Top of Available records
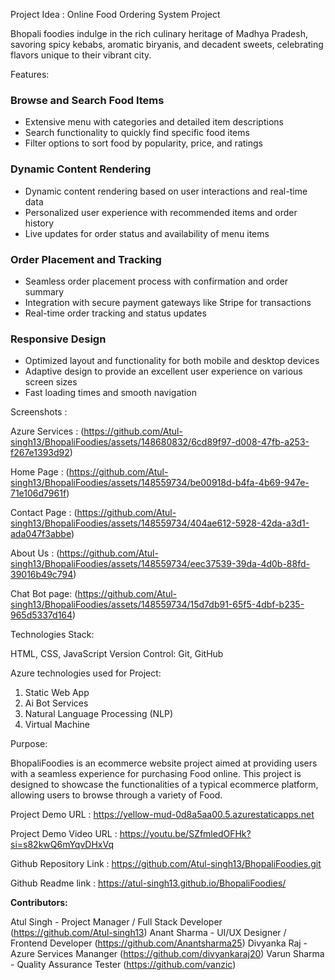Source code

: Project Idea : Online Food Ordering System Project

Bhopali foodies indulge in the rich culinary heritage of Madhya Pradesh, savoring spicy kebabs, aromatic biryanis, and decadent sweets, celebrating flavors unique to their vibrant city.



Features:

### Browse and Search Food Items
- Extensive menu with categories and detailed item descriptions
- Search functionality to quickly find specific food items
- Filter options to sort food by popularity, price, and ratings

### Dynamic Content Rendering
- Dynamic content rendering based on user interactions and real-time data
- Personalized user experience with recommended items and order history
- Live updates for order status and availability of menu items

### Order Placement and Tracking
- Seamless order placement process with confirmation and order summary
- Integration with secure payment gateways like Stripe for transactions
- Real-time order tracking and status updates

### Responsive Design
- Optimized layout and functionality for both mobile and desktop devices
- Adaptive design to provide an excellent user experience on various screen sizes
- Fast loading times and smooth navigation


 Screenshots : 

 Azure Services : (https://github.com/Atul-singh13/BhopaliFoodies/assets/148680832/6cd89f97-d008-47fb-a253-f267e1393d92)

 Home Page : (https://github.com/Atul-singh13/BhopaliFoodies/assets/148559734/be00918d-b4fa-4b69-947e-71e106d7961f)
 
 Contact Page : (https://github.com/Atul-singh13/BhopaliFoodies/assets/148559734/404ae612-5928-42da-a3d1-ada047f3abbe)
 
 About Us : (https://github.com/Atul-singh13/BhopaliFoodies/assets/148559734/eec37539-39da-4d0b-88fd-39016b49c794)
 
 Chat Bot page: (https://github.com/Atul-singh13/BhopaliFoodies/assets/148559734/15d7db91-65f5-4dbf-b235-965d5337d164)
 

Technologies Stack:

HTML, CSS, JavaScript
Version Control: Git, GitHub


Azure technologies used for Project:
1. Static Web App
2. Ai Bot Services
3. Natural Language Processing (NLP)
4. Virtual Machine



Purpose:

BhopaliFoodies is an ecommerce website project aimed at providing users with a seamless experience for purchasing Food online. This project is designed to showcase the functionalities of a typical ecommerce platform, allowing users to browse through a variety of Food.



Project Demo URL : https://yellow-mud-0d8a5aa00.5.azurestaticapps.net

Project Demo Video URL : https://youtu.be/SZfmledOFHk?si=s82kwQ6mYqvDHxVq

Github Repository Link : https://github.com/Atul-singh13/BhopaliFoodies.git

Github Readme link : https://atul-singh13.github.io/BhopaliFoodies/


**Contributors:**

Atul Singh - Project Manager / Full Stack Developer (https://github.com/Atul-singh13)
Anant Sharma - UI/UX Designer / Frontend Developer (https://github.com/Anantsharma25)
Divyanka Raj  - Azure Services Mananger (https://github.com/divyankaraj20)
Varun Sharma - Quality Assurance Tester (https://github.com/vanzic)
Bottom of Available records
Top of Available records
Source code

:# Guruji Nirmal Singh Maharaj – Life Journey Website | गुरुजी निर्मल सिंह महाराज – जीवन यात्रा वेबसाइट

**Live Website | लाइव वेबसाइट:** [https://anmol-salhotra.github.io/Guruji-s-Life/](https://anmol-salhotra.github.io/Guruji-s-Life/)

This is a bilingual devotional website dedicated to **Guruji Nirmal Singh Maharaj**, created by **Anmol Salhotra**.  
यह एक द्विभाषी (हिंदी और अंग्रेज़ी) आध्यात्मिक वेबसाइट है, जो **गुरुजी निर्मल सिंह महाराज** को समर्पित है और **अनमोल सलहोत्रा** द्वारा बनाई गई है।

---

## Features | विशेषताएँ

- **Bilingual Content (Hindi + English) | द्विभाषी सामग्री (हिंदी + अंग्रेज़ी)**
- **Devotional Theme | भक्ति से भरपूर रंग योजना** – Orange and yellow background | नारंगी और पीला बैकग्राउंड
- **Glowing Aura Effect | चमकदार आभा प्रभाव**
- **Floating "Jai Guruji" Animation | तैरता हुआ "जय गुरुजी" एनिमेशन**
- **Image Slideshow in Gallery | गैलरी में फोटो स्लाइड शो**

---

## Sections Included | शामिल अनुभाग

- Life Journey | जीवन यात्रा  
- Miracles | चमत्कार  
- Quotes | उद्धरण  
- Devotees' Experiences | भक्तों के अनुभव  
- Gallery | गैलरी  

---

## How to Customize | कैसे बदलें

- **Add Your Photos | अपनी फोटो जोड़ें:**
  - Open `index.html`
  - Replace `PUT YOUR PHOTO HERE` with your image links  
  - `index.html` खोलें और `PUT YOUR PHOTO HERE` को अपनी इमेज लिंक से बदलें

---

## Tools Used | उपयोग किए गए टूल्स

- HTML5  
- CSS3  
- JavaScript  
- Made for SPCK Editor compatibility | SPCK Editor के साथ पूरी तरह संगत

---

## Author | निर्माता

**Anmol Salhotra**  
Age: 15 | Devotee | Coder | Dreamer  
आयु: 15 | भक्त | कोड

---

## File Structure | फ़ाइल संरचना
Bottom of Available records
● Exercise prompt:
Looking at the records above, return exactly the lines from the line with "- JavaScript" to the line with "## File Structure | फ़ाइल संरचना", both ends included.

● Exercise response:
- JavaScript  
- Made for SPCK Editor compatibility | SPCK Editor के साथ पूरी तरह संगत

---

## Author | निर्माता

**Anmol Salhotra**  
Age: 15 | Devotee | Coder | Dreamer  
आयु: 15 | भक्त | कोड

---

## File Structure | फ़ाइल संरचना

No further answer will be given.